### [What is being asked]
Report the lines of the data below that contain the string "also".

### [Information given]

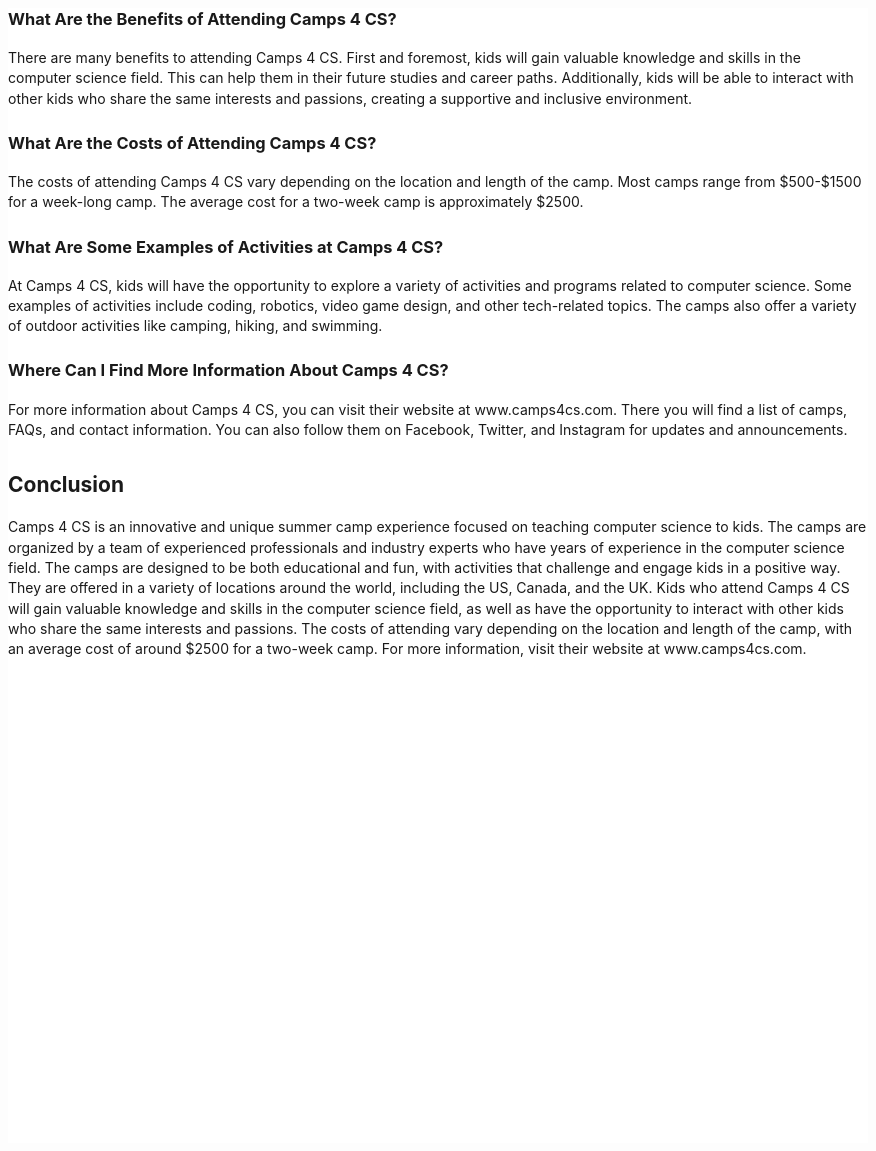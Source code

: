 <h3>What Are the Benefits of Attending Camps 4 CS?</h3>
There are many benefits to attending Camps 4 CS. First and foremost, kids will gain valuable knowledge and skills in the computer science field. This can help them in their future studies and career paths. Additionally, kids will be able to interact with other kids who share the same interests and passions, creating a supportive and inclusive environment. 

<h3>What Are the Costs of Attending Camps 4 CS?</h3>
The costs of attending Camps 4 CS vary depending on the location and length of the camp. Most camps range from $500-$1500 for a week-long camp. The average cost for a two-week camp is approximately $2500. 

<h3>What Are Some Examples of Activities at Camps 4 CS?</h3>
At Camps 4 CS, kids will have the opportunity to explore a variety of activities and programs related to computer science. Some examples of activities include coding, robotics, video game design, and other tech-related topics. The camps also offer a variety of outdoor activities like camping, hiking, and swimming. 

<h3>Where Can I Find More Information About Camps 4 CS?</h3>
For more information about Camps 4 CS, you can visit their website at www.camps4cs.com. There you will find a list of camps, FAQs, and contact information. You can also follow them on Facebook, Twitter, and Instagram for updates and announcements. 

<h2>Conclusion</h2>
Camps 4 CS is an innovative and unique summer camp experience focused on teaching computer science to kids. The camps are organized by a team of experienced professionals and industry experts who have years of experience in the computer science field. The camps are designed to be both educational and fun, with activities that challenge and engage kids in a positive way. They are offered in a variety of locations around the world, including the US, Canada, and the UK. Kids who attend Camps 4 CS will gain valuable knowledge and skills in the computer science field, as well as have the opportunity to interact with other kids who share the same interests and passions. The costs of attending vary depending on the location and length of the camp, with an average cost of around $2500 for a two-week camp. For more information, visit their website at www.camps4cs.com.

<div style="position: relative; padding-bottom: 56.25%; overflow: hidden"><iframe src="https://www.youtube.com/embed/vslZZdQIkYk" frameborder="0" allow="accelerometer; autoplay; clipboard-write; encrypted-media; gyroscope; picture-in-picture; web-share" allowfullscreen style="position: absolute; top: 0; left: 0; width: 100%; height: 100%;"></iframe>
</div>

### [Answer box]
At Camps 4 CS, kids will have the opportunity to explore a variety of activities and programs related to computer science. Some examples of activities include coding, robotics, video game design, and other tech-related topics. The camps also offer a variety of outdoor activities like camping, hiking, and swimming. 
For more information about Camps 4 CS, you can visit their website at www.camps4cs.com. There you will find a list of camps, FAQs, and contact information. You can also follow them on Facebook, Twitter, and Instagram for updates and announcements. 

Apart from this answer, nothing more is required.